After Halo 4 and Halo 5, I’m far less hopeful. It’s more likely they’ll scrap that plotline. Again.
Don’t try and misconstrue what I’m saying.
And as a result, I couldn’t care less about these characters. I can only be told for so long that cool things are happening before I lose interest because we never get to see the cool thing.
Once again, you’re intentionally misconstruing what I’m saying in an attempt to gain a leg up in the conversation. My point, if you had read what I wrote, was that the story that the player is intended to experience does not happen unless the player interacts with it. You can delve deeper into the world of philosophy and argue that things outside of our perception do not exist to the self, but with something like Halo, the story you play through does not exist unless you play through it. This means the individual choices and actions you take during gameplay, as well as the cutscenes, do not happen unless you take the action to make them happen. Your point, at least from what I could decipher of it, was that the story does not need the player as the active driver to make the story happen. That’s wrong.
I will concede that that is correct. I will not concede that us killing each other over and over again is an intensely lame way of progressing the story. Maybe I’m just tired of the story taking place in virtual land, but it feels as if we’re still at the same starting point. The only difference is that there’s a red angry AI in the system now.
Sort of, but a lot of them are centered around the Created and while they do provide a picture of what conflict with the Created looks like, it’s hard to be invested in a conflict that was fought and was won pyrrhic fashion off-screen.
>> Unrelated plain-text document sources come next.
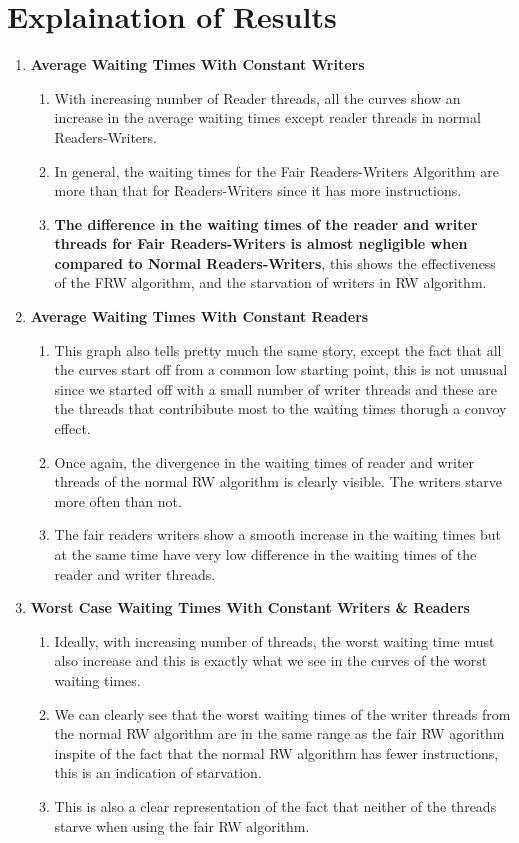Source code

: \documentclass[a4paper,12pt]{report}
\begin{document}
\section{Explaination of Results}
\begin{enumerate}
\item \textbf{Average Waiting Times With Constant Writers}\\
\begin{enumerate}
\item With increasing number of Reader threads, all the curves show an increase in the average waiting times except reader threads in normal Readers-Writers.
\item In general, the waiting times for the Fair Readers-Writers Algorithm are more than that for Readers-Writers since it has more instructions.
\item \textbf{The difference in the waiting times of the reader and writer threads for Fair Readers-Writers is almost negligible when compared to Normal Readers-Writers}, this shows the effectiveness of the FRW algorithm, and the starvation of writers in RW algorithm.
\end{enumerate}
\item \textbf{Average Waiting Times With Constant Readers}\\
\begin{enumerate}
\item This graph also tells pretty much the same story, except the fact that all the curves start off from a common low starting point, this is not unusual since we started off with a small number of writer threads and these are the threads that contribibute most to the waiting times thorugh a convoy effect.
\item Once again, the divergence in the waiting times of reader and writer threads of the normal RW algorithm is clearly visible. The writers starve more often than not.
\item The fair readers writers show a smooth increase in the waiting times but at the same time have very low difference in the waiting times of the reader and writer threads.
\end{enumerate}
\item \textbf{Worst Case Waiting Times With Constant Writers \& Readers}\\
\begin{enumerate}
\item Ideally, with increasing number of threads, the worst waiting time must also increase and this is exactly what we see in the curves of the worst waiting times.
\item We can clearly see that the worst waiting times of the writer threads from the normal RW algorithm are in the same range as the fair RW agorithm inspite of the fact that the normal RW algorithm has fewer instructions, this is an indication of starvation.
\item This is also a clear representation of the fact that neither of the threads starve when using the fair RW algorithm.
\end{enumerate}
\end{enumerate}
\end{document}

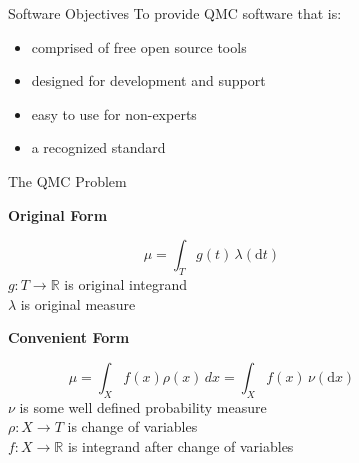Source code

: \documentclass[final]{beamer}
\newcommand{\bfCenter}[1]{\centerline{\textbf{#1}}}
\newlength{\sepwid}
\newlength{\onecolwid}
\newlength{\threecolwid}
\newcommand{\dif}{\mathrm{d}}
\begin{document}
\setlength{\belowcaptionskip}{2ex}
\setlength\belowdisplayshortskip{2ex}
\begin{frame}[t]
\vspace{-2ex}
\begin{columns}[t]

\begin{column}{\sepwid}\end{column}
\begin{column}{\threecolwid}
\begin{columns}[t,totalwidth=\threecolwid]  

\begin{column}{\onecolwid}\vspace{-1in}
\begin{block}{Software Objectives}
    To provide QMC software \cite{HicEtal19} that is: 
    \begin{itemize}
        \item comprised of free open source tools
        \item designed for development and support 
        \item easy to use for non-experts
        \item a recognized standard
    \end{itemize}
\end{block}

\vspace{-2ex}
\begin{block}{The QMC Problem}
    \bfCenter{Original Form}
        \begin{equation*}
            \mu = \int_{T} g(t) \, \lambda(\dif t) 
            \label{eq:ogProblem}
        \end{equation*}
        $ g:T \rightarrow \mathbb{R}  $ is original integrand \\
        $ \lambda $ is original measure

    \vspace{2ex}
    \bfCenter{Convenient Form}
        \begin{equation*}
            \mu = \int_{X} f(x)\rho(x)\, dx = \int_{X} f(x) \, \nu( \dif x)
            \label{convForm}
        \end{equation*}
        $\nu  $ is some well defined probability measure\\
        $\rho: X \rightarrow T $ is change of variables\\
        $f: X \rightarrow \mathbb{R} $ is integrand after change of variables
        

\end{block}
\end{column}
\end{columns}
\end{column}
\end{columns}
\end{frame}
\end{document}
My point about Dark Souls is that we often times see the result of a conflict that we deal with. There’s eventual pay-off, whether it’s with cool loot, a boss fight, or even an entire zone. With Halo under 343, my experience has been being endlessly teased with the promise of something cool happening, and then a hard 90 degree turn into something else.
My hope is that this won’t be the case this time, but I only have the history of what has happened before to go off of… And it doesn’t leave me hopeful.
So you are saying that HI needs to rely on influencers like Destiny has with it’s lore to explain it to the fanbase?
But what happens when the influencers blow through the content in the first week of the season? Destiny has gone through serious growing pains and HI seems to be leaning into the pains as opposed to learning from the competitors mistakes.
You can not compare the quality of Destinys seasonal MP narrative to HI’s. HI is just keeping up with the jones’
Edit: if there were actual changing dialog after LSS games, or anything in MP like the training facility that ties into the campaign, I would be a bit more agreeable on this, but there isn’t.
Nope, we weren’t there. Why should we see it?
Horrid example! It’s so Marvel, so badly choreographed and even worse, doesn’t serve your argument because Fireteam Osiris is us in that moment! Gah!
So you’re willing to go through all that work for Elden Ring, what with the videos elsewhere… But you won’t read dev blogs? You won’t read Canon Fodder? You won’t read lore entries in the Rakshasa armor core?
You are NOT putting work in for this game on purpose. Every example you cite requires footwork from you, but here? You aren’t putting any in because you’re jaded and cynical. I’m jaded too! And a bit cynical, but I have hope it’ll be interesting and… Yeah, honestly, it is. Spartan Dinh has spent time around Sangheili, you can tell because of the lore about his pauldron. He used to repurpose Covenant stuff back before he was a Spartan, and half of his armor is Banished gear repurposed. He’s really interesting. But did you know any of that?
I mean it was the gameplay that was trash tbh, dunno’ about the story.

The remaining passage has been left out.